Below are the entries to work from; restate word for word the portion that opens with the line containing "Assertion : 'assert'" and closes with the line containing "exports+=(Export|Hidden)*", keeping both.

Entries taken from a collection:
============================================================

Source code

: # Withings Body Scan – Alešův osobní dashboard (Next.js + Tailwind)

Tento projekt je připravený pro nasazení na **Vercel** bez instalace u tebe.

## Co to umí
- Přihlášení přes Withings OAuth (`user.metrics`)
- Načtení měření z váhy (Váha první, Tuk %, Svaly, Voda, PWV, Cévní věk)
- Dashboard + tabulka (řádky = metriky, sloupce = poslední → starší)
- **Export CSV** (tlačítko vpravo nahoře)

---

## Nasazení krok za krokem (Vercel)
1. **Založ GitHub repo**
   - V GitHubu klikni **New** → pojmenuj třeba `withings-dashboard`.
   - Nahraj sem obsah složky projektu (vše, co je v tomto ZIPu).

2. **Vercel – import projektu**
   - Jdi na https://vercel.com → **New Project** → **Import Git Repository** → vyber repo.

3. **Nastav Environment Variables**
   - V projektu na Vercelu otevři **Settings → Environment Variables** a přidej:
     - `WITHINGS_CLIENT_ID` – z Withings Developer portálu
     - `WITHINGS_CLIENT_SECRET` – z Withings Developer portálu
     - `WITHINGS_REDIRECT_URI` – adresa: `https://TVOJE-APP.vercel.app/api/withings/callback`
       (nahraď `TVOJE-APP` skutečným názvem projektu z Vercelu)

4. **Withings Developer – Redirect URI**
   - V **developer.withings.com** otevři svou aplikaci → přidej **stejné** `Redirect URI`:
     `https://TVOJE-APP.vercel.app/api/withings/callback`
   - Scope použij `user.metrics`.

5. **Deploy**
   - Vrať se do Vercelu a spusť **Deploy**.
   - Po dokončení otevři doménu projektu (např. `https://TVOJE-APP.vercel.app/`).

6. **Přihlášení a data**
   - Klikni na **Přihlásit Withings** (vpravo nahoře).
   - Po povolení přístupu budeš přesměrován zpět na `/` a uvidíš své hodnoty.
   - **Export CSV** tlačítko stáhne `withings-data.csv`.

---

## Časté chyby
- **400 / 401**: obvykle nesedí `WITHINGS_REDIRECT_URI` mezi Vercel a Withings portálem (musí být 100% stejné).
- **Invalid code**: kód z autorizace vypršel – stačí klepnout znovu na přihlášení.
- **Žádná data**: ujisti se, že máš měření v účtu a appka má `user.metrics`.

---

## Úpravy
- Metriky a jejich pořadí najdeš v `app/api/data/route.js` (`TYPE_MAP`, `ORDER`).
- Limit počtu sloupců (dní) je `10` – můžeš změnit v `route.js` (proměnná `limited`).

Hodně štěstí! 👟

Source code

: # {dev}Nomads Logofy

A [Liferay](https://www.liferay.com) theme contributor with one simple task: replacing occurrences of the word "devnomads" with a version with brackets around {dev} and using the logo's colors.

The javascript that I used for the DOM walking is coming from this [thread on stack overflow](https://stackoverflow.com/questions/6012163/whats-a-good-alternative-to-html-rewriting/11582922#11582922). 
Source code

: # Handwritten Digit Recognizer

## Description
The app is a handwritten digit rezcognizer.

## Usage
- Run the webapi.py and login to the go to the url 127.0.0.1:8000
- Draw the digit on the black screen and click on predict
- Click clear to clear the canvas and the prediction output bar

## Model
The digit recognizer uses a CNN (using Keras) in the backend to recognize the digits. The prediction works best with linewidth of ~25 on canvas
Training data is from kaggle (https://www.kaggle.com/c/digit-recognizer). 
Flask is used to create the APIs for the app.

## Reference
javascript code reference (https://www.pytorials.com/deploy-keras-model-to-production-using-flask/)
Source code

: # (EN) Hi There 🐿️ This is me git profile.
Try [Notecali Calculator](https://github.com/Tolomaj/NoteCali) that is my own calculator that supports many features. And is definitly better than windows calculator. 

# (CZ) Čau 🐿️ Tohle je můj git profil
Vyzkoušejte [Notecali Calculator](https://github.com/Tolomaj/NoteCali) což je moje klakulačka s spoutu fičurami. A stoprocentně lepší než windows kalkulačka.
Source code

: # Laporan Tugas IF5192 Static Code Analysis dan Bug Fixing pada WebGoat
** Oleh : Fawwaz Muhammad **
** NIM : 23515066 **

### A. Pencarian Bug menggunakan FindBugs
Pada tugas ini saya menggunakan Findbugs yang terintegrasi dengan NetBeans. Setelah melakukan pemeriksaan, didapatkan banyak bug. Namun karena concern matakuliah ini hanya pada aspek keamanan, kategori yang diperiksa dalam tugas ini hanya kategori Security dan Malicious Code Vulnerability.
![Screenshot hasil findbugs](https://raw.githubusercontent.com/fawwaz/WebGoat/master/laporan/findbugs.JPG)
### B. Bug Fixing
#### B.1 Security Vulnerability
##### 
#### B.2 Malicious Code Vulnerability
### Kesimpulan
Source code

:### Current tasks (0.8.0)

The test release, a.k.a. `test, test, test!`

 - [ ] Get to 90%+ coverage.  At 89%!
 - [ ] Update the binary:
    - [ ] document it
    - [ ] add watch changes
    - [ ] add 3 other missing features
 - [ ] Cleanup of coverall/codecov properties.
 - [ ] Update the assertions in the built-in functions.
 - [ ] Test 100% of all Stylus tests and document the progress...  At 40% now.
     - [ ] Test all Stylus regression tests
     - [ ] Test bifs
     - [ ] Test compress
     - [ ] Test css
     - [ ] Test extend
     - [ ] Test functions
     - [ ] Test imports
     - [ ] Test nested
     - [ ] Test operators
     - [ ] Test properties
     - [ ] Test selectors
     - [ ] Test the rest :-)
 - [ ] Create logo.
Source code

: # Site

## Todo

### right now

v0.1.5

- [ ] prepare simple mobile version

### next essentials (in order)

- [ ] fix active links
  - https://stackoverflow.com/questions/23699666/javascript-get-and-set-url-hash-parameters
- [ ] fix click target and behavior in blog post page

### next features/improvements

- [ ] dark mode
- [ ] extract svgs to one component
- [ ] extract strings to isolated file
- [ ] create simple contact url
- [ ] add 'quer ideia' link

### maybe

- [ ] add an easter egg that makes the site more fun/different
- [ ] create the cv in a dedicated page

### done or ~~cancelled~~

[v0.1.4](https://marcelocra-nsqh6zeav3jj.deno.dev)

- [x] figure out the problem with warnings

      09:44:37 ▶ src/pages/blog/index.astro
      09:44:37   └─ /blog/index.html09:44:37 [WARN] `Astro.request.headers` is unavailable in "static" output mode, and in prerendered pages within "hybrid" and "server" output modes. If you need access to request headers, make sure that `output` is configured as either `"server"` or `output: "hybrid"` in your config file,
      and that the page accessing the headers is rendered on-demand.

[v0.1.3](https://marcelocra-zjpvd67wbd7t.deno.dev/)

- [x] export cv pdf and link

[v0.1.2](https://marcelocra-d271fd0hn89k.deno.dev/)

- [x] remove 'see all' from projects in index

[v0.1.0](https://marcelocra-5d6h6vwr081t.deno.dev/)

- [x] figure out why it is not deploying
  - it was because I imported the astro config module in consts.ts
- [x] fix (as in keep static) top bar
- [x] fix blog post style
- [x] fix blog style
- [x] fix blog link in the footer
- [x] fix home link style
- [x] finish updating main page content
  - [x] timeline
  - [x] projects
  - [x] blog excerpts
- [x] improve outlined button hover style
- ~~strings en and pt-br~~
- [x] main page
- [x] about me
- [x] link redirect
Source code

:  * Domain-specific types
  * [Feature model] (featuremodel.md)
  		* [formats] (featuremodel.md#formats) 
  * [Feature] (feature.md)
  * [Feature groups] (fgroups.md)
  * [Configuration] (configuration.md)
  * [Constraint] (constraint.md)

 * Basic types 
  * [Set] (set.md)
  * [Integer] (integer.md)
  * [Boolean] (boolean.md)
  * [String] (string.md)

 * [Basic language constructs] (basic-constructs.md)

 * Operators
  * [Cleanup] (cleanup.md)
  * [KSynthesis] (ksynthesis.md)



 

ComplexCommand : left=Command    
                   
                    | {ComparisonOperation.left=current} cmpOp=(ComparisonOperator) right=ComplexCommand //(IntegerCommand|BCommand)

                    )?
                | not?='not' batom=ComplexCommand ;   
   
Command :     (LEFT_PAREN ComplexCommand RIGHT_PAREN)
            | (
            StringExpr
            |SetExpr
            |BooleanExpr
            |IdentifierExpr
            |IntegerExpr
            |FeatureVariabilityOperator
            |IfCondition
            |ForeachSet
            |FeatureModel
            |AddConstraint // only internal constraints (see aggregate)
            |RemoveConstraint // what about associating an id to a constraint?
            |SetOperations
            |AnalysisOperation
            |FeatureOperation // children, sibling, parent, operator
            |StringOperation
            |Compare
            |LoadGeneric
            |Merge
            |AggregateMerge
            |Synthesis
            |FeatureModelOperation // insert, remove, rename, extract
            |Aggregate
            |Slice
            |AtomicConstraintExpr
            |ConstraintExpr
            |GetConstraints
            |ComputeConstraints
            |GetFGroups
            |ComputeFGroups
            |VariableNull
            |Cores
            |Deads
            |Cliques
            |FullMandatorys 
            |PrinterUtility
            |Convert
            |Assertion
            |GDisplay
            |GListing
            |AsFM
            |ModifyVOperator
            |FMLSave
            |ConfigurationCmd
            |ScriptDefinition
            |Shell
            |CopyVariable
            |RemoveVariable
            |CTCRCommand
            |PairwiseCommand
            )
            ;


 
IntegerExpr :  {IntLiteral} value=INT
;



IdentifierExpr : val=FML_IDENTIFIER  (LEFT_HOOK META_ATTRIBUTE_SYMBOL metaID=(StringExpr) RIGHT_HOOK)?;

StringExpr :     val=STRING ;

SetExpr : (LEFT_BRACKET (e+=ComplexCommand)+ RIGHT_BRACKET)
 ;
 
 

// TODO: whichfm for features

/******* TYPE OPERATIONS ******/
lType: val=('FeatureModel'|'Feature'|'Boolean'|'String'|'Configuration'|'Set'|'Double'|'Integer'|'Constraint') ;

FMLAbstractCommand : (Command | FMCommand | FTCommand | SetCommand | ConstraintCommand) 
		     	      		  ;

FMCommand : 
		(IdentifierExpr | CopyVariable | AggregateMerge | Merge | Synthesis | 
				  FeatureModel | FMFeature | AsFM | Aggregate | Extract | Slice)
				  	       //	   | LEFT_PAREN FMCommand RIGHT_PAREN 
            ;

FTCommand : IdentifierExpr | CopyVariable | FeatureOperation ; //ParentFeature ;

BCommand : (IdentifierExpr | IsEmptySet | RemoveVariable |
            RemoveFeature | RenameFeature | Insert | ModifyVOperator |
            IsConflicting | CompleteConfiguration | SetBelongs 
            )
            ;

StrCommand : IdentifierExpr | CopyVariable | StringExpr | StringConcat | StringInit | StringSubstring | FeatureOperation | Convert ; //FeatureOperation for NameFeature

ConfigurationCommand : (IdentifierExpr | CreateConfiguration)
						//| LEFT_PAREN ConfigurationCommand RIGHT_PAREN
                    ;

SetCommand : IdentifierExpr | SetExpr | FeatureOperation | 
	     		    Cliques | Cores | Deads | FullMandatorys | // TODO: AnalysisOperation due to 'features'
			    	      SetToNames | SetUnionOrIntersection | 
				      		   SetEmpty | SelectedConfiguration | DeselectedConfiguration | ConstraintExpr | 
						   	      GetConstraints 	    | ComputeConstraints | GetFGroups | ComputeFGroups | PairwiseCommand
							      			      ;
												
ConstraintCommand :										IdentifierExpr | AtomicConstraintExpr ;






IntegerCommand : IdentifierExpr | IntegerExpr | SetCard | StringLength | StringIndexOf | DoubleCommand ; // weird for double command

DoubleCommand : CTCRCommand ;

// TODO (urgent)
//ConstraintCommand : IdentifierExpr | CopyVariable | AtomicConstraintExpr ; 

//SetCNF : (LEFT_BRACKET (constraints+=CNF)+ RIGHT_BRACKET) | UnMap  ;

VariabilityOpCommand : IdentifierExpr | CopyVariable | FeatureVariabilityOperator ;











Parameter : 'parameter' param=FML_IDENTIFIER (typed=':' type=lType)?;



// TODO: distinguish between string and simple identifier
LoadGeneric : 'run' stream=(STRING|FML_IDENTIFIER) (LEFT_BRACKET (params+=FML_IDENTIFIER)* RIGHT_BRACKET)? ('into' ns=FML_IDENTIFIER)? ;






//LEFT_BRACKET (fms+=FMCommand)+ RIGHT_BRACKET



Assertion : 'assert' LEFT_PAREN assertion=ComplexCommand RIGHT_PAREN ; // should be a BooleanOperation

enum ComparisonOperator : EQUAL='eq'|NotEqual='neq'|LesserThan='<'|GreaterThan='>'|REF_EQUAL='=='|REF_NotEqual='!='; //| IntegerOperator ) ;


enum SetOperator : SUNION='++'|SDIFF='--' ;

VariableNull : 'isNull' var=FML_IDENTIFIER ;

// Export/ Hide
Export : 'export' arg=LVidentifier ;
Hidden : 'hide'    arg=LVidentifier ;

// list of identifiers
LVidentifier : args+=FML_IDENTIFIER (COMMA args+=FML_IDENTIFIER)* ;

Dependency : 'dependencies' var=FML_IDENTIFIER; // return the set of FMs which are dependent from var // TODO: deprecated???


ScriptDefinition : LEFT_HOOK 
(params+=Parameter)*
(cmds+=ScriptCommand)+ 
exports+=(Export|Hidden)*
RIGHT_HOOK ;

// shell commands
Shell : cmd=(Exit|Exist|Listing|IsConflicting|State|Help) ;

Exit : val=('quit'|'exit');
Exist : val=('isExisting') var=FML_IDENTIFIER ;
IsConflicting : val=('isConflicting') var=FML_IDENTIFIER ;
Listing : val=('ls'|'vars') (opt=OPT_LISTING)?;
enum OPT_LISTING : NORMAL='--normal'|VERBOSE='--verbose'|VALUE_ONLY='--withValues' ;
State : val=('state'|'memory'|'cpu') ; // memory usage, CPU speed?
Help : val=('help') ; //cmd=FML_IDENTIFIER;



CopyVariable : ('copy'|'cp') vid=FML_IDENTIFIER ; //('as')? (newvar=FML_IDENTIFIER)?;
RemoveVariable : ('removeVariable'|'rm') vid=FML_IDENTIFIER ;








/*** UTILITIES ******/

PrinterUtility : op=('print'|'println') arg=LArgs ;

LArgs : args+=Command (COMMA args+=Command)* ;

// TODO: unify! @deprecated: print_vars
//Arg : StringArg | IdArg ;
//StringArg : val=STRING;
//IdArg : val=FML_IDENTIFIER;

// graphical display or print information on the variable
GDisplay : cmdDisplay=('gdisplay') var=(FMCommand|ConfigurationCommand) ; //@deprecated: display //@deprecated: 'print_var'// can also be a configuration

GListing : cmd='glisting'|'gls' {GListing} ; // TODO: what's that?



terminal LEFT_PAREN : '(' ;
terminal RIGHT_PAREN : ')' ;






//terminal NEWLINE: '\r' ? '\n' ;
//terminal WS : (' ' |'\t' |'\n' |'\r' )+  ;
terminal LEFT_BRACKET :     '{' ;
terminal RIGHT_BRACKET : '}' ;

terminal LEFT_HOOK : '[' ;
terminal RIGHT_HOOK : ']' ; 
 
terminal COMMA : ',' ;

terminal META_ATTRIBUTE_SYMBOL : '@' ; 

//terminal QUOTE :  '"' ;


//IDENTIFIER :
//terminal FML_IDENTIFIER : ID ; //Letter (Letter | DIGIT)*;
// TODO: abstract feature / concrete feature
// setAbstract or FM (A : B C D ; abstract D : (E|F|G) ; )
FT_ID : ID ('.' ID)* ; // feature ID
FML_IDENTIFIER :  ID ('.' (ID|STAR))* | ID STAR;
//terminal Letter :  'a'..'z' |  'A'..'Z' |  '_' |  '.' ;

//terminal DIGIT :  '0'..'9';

============================================================

- Task result:
Assertion : 'assert' LEFT_PAREN assertion=ComplexCommand RIGHT_PAREN ; // should be a BooleanOperation

enum ComparisonOperator : EQUAL='eq'|NotEqual='neq'|LesserThan='<'|GreaterThan='>'|REF_EQUAL='=='|REF_NotEqual='!='; //| IntegerOperator ) ;


enum SetOperator : SUNION='++'|SDIFF='--' ;

VariableNull : 'isNull' var=FML_IDENTIFIER ;

// Export/ Hide
Export : 'export' arg=LVidentifier ;
Hidden : 'hide'    arg=LVidentifier ;

// list of identifiers
LVidentifier : args+=FML_IDENTIFIER (COMMA args+=FML_IDENTIFIER)* ;

Dependency : 'dependencies' var=FML_IDENTIFIER; // return the set of FMs which are dependent from var // TODO: deprecated???


ScriptDefinition : LEFT_HOOK 
(params+=Parameter)*
(cmds+=ScriptCommand)+ 
exports+=(Export|Hidden)*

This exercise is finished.